Saved data entries:
════════════════════
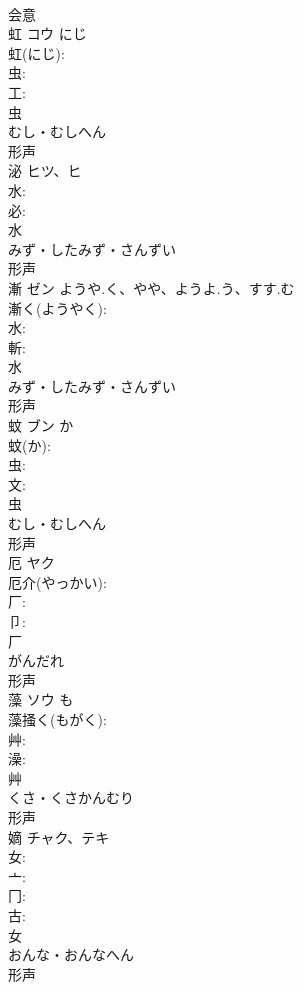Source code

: \documentclass[8pt]{extreport}
\begin{document}
\begin{CJK}{UTF8}{min}
\\	会意 
\\	虹	コウ	にじ		
\\	虹(にじ): 
\\	虫: 
\\	工: 
\\	虫	
\\	むし・むしへん	
\\	形声 
\\	泌	ヒツ、ヒ			
\\	水: 
\\	必: 
\\	水	
\\	みず・したみず・さんずい	
\\	形声 
\\	漸	ゼン	ようや.く、やや、ようよ.う、すす.む		
\\	漸く(ようやく): 
\\	水: 
\\	斬: 
\\	水	
\\	みず・したみず・さんずい	
\\	形声 
\\	蚊	ブン	か		
\\	蚊(か): 
\\	虫: 
\\	文: 
\\	虫	
\\	むし・むしへん	
\\	形声 
\\	厄	ヤク			
\\	厄介(やっかい): 
\\	厂: 
\\	卩: 
\\	厂	
\\	がんだれ	
\\	形声 
\\	藻	ソウ	も		
\\	藻掻く(もがく): 
\\	艸: 
\\	澡: 
\\	艸	
\\	くさ・くさかんむり	
\\	形声 
\\	嫡	チャク、テキ			
\\	女: 
\\	亠: 
\\	冂: 
\\	古: 
\\	女	
\\	おんな・おんなへん	
\\	形声 

\end{CJK}
\end{document}
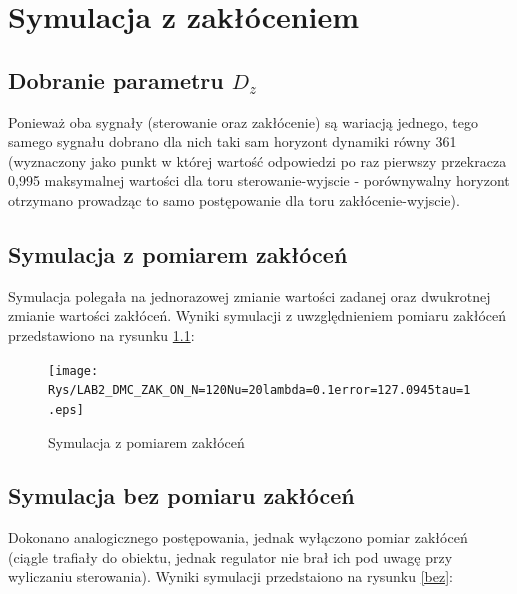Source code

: \chapter{Symulacja z zakłóceniem}

\section{Dobranie parametru $D_{z}$}

Ponieważ oba sygnały (sterowanie oraz zakłócenie) są wariacją jednego, tego samego sygnału dobrano dla nich taki sam horyzont dynamiki równy 361 (wyznaczony jako punkt w której wartość odpowiedzi po raz pierwszy przekracza 0,995 maksymalnej wartości dla toru sterowanie-wyjscie - porównywalny horyzont otrzymano prowadząc to samo postępowanie dla toru zakłócenie-wyjscie).

\section {Symulacja z pomiarem zakłóceń}

Symulacja polegała na jednorazowej zmianie wartości zadanej oraz dwukrotnej zmianie wartości zakłóceń. Wyniki symulacji z uwzględnieniem pomiaru zakłóceń przedstawiono na rysunku \ref{zaklocenia}:

\begin{figure}[h!]
	\centering
	\texttt{[image: Rys/LAB2\_DMC\_ZAK\_ON\_N=120Nu=20lambda=0.1error=127.0945tau=1.eps]}
	\caption{Symulacja z pomiarem zakłóceń}
	\label{zaklocenia}
\end{figure}
\FloatBarrier

\section {Symulacja bez pomiaru zakłóceń}

Dokonano analogicznego postępowania, jednak wyłączono pomiar zakłóceń (ciągle trafiały do obiektu, jednak regulator nie brał ich pod uwagę przy wyliczaniu sterowania). Wyniki symulacji przedstaiono na rysunku \ref{bez}:

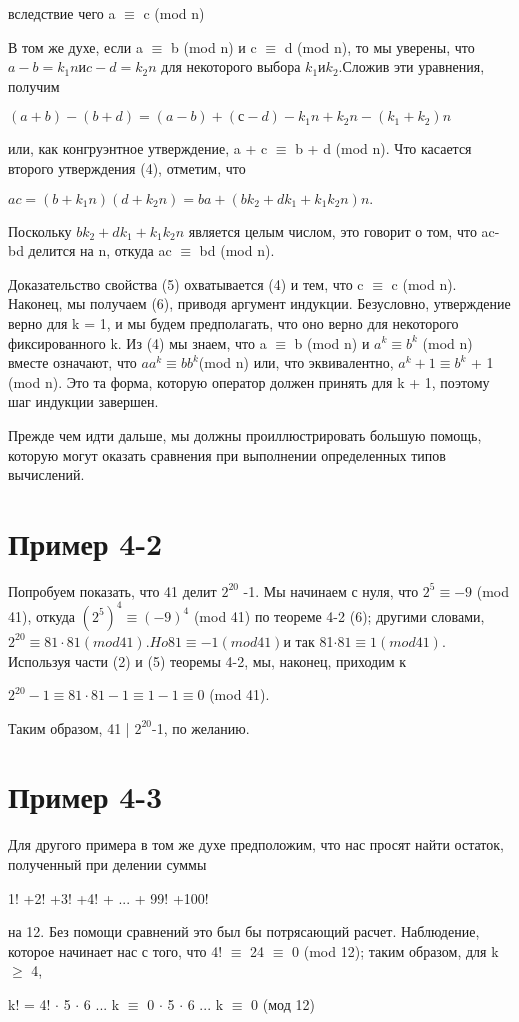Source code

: \documentclass[11pt]{article}
\begin{document}
	вследствие чего a $\equiv$ c (mod n)
	
	В том же духе, если a $\equiv$ b (mod n) и c $\equiv$ d (mod n), то мы уверены, что $a-b = k_{1}n и c-d = k_{2}n$ для некоторого выбора $k_{1} и k_{2}. $Сложив эти уравнения, получим
	
	\begin{center}
		$(a + b) - (b + d) = (a-b) + (с-d) -k_{1}n + k_{2}n- (k_{1} + k_{2}) n$
	\end{center}
	или, как конгруэнтное утверждение, a + c  $\equiv$ b + d (mod n). Что касается второго утверждения (4), отметим, что
	\begin{center}
		$ ac = (b + k_{1} n) (d + k_{2}n) = ba + (bk_{2} + dk_{1} + k_{1}k_{2}n) n.$
	\end{center}
	Поскольку $bk_{2} + dk_{1} + k_{1}k_2n$ является целым числом, это говорит о том, что ac-bd делится на n, откуда ac $\equiv$ bd (mod n).
	
	Доказательство свойства (5) охватывается (4) и тем, что c $\equiv$ c (mod n). Наконец, мы получаем (6), приводя аргумент индукции. Безусловно, утверждение верно для k = 1, и мы будем предполагать, что оно верно для некоторого фиксированного k. Из (4) мы знаем, что a $\equiv$ b (mod n) и $a^{k} \equiv b^{k}$ (mod n) вместе означают, что $aa^{k} \equiv bb^{k} $(mod n) или, что эквивалентно, $a^{k} + 1 \equiv b^{k}$ + 1 (mod n). Это та форма, которую оператор должен принять для k + 1, поэтому шаг индукции завершен.
	
	Прежде чем идти дальше, мы должны проиллюстрировать большую помощь, которую могут оказать сравнения при выполнении определенных типов вычислений.
	\section{Пример 4-2}
	Попробуем показать, что 41 делит $2^{20}$ -1. Мы начинаем с нуля, что $2^{5} \equiv - 9$ (mod 41), откуда $(2^{5})^{4} \equiv (- 9)^{4}$ (mod 41) по теореме 4-2 (6); другими словами,$ 2^{20} \equiv 81 \cdot 81 (mod 41). Ho 81 \equiv - 1 (mod 41) $и так 81$ \cdot 81 \equiv 1 (mod 41).$ Используя части (2) и (5) теоремы 4-2, мы, наконец, приходим к
	
	\begin{center}
		$2^{20}-1 \equiv 81 \cdot 81-1 \equiv 1-1 \equiv 0$ (mod 41).
	\end{center}
	Таким образом, 41 | $2^{20}$-1, по желанию.
	\section{Пример 4-3}
	Для другого примера в том же духе предположим, что нас просят найти остаток, полученный при делении суммы
	\begin{center}
		1! +2! +3! +4! + ... + 99! +100!
	\end{center}
	на 12. Без помощи сравнений это был бы потрясающий расчет. Наблюдение, которое начинает нас с того, что 4! $\equiv$ 24 $\equiv$ 0 (mod 12); таким образом, для k$\geq$ 4,
	\begin{center}
		k! = 4! $\cdot$ 5 $\cdot$ 6 ... k $\equiv$ 0 $\cdot$ 5 $\cdot$ 6 ... k $\equiv$ 0
		(мод 12)
	\end{center}
	
	
	
\end{document}
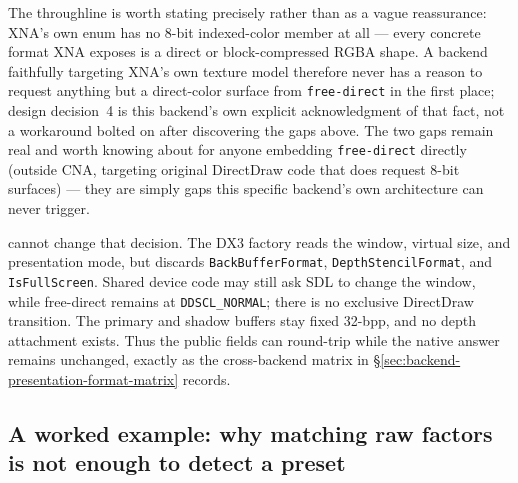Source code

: The throughline is worth stating precisely rather than as a vague reassurance: XNA's own
 enum has no 8-bit indexed-color member at all --- every concrete format
XNA exposes is a direct or block-compressed RGBA shape. A backend faithfully targeting XNA's own
texture model therefore never has a reason to request anything but a direct-color surface from
\texttt{free-direct} in the first place; design decision~4 is this backend's own explicit
acknowledgment of that fact, not a workaround bolted on after discovering the gaps above. The two
gaps remain real and worth knowing about for anyone embedding \texttt{free-direct} directly
(outside CNA, targeting original DirectDraw code that does request 8-bit surfaces) --- they are
simply gaps this specific backend's own architecture can never trigger.

\begin{sourcenote}
 cannot change that decision. The DX3 factory reads the
window, virtual size, and presentation mode, but discards
\texttt{BackBuffer\allowbreak Format}, \texttt{DepthStencil\allowbreak Format}, and
\texttt{IsFull\allowbreak Screen}. Shared device code may still ask SDL to change the window, while
free-direct remains at \texttt{DDSCL\_NORMAL}; there is no exclusive DirectDraw transition.
The primary and shadow buffers stay fixed 32-bpp, and no depth attachment exists. Thus the
public fields can round-trip while the native answer remains unchanged, exactly as the
cross-backend matrix in \S\ref{sec:backend-presentation-format-matrix} records.
\end{sourcenote}

\subsection{A worked example: why matching raw factors is not enough to detect a preset}

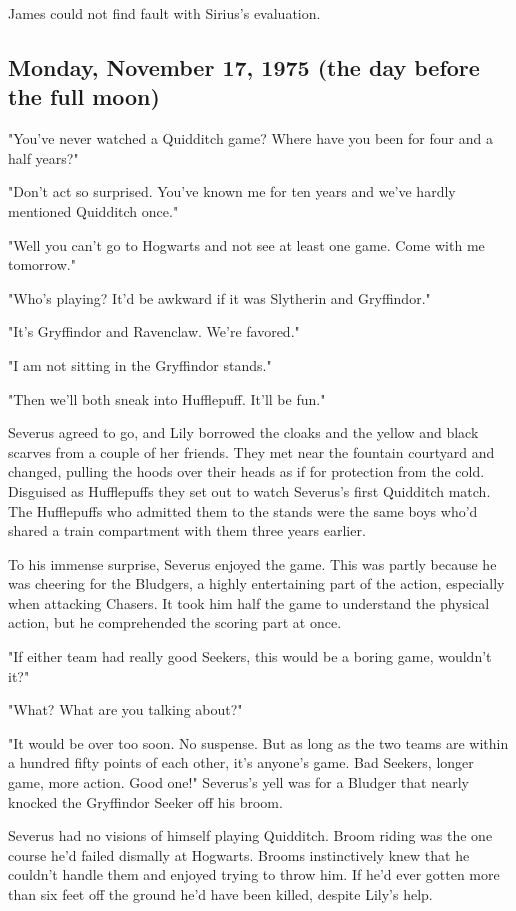 \documentclass[a4paper,11pt]{article}
\begin{document}
James could not find fault with Sirius's evaluation.

\subsection{Monday, November 17, 1975 (the day before the full moon)}

"You've never watched a Quidditch game? Where have you been for four and a half years?"

"Don't act so surprised. You've known me for ten years and we've hardly mentioned Quidditch once."

"Well you can't go to Hogwarts and not see at least one game. Come with me tomorrow."

"Who's playing? It'd be awkward if it was Slytherin and Gryffindor."

"It's Gryffindor and Ravenclaw. We're favored."

"I am not sitting in the Gryffindor stands."

"Then we'll both sneak into Hufflepuff. It'll be fun."

Severus agreed to go, and Lily borrowed the cloaks and the yellow and black scarves from a couple of her friends. They met near the fountain courtyard and changed, pulling the hoods over their heads as if for protection from the cold. Disguised as Hufflepuffs they set out to watch Severus's first Quidditch match. The Hufflepuffs who admitted them to the stands were the same boys who'd shared a train compartment with them three years earlier.

To his immense surprise, Severus enjoyed the game. This was partly because he was cheering for the Bludgers, a highly entertaining part of the action, especially when attacking Chasers. It took him half the game to understand the physical action, but he comprehended the scoring part at once.

"If either team had really good Seekers, this would be a boring game, wouldn't it?"

"What? What are you talking about?"

"It would be over too soon. No suspense. But as long as the two teams are within a hundred fifty points of each other, it's anyone's game. Bad Seekers, longer game, more action. Good one!" Severus's yell was for a Bludger that nearly knocked the Gryffindor Seeker off his broom.

Severus had no visions of himself playing Quidditch. Broom riding was the one course he'd failed dismally at Hogwarts. Brooms instinctively knew that he couldn't handle them and enjoyed trying to throw him. If he'd ever gotten more than six feet off the ground he'd have been killed, despite Lily's help.
\end{document}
════════════════════
Starting at the line with "The primary and" in the entries above, write out every line exactly until the line with "we'll both sneak" has been written. Include no pictures and nothing more.

The primary and shadow buffers stay fixed 32-bpp, and no depth attachment exists. Thus the
public fields can round-trip while the native answer remains unchanged, exactly as the
cross-backend matrix in \S\ref{sec:backend-presentation-format-matrix} records.
\end{sourcenote}

\subsection{A worked example: why matching raw factors is not enough to detect a preset}

 \documentclass[a4paper,11pt]{article}
\begin{document}
James could not find fault with Sirius's evaluation.

\subsection{Monday, November 17, 1975 (the day before the full moon)}

"You've never watched a Quidditch game? Where have you been for four and a half years?"

"Don't act so surprised. You've known me for ten years and we've hardly mentioned Quidditch once."

"Well you can't go to Hogwarts and not see at least one game. Come with me tomorrow."

"Who's playing? It'd be awkward if it was Slytherin and Gryffindor."

"It's Gryffindor and Ravenclaw. We're favored."

"I am not sitting in the Gryffindor stands."

"Then we'll both sneak into Hufflepuff. It'll be fun."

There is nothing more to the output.